## Aim of the exercise:
Which of the lines in the records below hold the string "冰雪奇缘"? Copy every one of them.
☆ ☆ ☆ ☆ ☆
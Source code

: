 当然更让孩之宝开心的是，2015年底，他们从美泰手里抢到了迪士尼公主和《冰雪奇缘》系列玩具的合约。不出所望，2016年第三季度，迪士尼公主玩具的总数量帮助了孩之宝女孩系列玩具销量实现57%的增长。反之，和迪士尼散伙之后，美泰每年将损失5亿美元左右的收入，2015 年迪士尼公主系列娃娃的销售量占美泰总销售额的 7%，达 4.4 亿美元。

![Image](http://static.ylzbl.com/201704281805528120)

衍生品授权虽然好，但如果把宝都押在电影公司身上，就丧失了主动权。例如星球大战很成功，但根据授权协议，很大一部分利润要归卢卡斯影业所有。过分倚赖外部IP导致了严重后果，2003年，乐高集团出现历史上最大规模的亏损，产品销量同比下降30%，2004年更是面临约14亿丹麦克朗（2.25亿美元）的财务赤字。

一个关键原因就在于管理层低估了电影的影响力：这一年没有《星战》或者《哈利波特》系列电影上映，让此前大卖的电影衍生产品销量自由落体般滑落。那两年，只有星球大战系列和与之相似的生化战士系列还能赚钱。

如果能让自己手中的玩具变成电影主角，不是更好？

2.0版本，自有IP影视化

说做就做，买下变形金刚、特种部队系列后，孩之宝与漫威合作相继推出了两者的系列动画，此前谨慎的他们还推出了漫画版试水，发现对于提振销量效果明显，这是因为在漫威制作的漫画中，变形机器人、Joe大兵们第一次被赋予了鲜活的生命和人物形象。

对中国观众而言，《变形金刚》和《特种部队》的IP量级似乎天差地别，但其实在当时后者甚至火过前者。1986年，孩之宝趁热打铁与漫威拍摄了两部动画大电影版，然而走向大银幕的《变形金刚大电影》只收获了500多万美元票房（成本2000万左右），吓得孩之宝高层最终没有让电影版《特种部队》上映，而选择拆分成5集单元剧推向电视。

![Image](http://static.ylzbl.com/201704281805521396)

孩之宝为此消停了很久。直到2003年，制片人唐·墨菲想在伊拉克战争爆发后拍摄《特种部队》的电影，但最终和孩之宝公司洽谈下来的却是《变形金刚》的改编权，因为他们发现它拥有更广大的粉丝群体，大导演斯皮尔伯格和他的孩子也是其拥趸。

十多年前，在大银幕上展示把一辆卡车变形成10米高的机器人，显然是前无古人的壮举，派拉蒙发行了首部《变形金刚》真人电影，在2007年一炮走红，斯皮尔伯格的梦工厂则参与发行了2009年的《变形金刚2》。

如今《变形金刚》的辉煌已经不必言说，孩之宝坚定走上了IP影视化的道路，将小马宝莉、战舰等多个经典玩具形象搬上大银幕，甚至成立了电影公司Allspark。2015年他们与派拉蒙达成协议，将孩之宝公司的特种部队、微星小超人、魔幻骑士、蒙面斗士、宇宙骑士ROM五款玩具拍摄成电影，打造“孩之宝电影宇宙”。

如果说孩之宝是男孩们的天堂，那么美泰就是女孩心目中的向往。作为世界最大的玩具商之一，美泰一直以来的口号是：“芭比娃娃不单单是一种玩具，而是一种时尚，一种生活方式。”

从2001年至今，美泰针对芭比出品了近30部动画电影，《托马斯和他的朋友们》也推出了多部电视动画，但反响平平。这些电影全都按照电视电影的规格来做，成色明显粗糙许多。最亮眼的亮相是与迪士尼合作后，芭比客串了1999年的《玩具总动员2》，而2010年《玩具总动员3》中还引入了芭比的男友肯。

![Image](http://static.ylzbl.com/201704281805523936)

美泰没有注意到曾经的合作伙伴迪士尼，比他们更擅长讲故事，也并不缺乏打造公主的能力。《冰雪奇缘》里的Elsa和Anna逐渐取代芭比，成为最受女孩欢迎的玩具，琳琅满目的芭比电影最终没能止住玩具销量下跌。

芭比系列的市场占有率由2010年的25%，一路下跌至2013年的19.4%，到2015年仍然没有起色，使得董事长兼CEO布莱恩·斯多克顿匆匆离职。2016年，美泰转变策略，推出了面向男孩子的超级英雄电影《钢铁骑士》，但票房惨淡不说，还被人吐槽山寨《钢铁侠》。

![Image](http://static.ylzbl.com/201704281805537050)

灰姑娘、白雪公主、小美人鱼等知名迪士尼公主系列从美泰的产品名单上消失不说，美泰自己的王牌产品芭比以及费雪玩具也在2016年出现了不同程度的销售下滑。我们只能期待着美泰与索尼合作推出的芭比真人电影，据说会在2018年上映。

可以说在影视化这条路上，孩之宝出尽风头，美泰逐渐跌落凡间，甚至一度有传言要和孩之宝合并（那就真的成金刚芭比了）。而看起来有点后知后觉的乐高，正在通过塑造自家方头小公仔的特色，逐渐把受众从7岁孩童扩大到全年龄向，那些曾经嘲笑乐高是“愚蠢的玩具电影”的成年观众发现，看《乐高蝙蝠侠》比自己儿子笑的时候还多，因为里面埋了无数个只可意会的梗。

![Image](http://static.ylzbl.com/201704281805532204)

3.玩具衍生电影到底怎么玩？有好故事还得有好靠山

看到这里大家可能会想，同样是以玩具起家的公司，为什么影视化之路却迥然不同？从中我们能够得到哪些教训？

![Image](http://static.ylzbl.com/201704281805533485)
☆ ☆ ☆ ☆ ☆
## Result below:
: 当然更让孩之宝开心的是，2015年底，他们从美泰手里抢到了迪士尼公主和《冰雪奇缘》系列玩具的合约。不出所望，2016年第三季度，迪士尼公主玩具的总数量帮助了孩之宝女孩系列玩具销量实现57%的增长。反之，和迪士尼散伙之后，美泰每年将损失5亿美元左右的收入，2015 年迪士尼公主系列娃娃的销售量占美泰总销售额的 7%，达 4.4 亿美元。
美泰没有注意到曾经的合作伙伴迪士尼，比他们更擅长讲故事，也并不缺乏打造公主的能力。《冰雪奇缘》里的Elsa和Anna逐渐取代芭比，成为最受女孩欢迎的玩具，琳琅满目的芭比电影最终没能止住玩具销量下跌。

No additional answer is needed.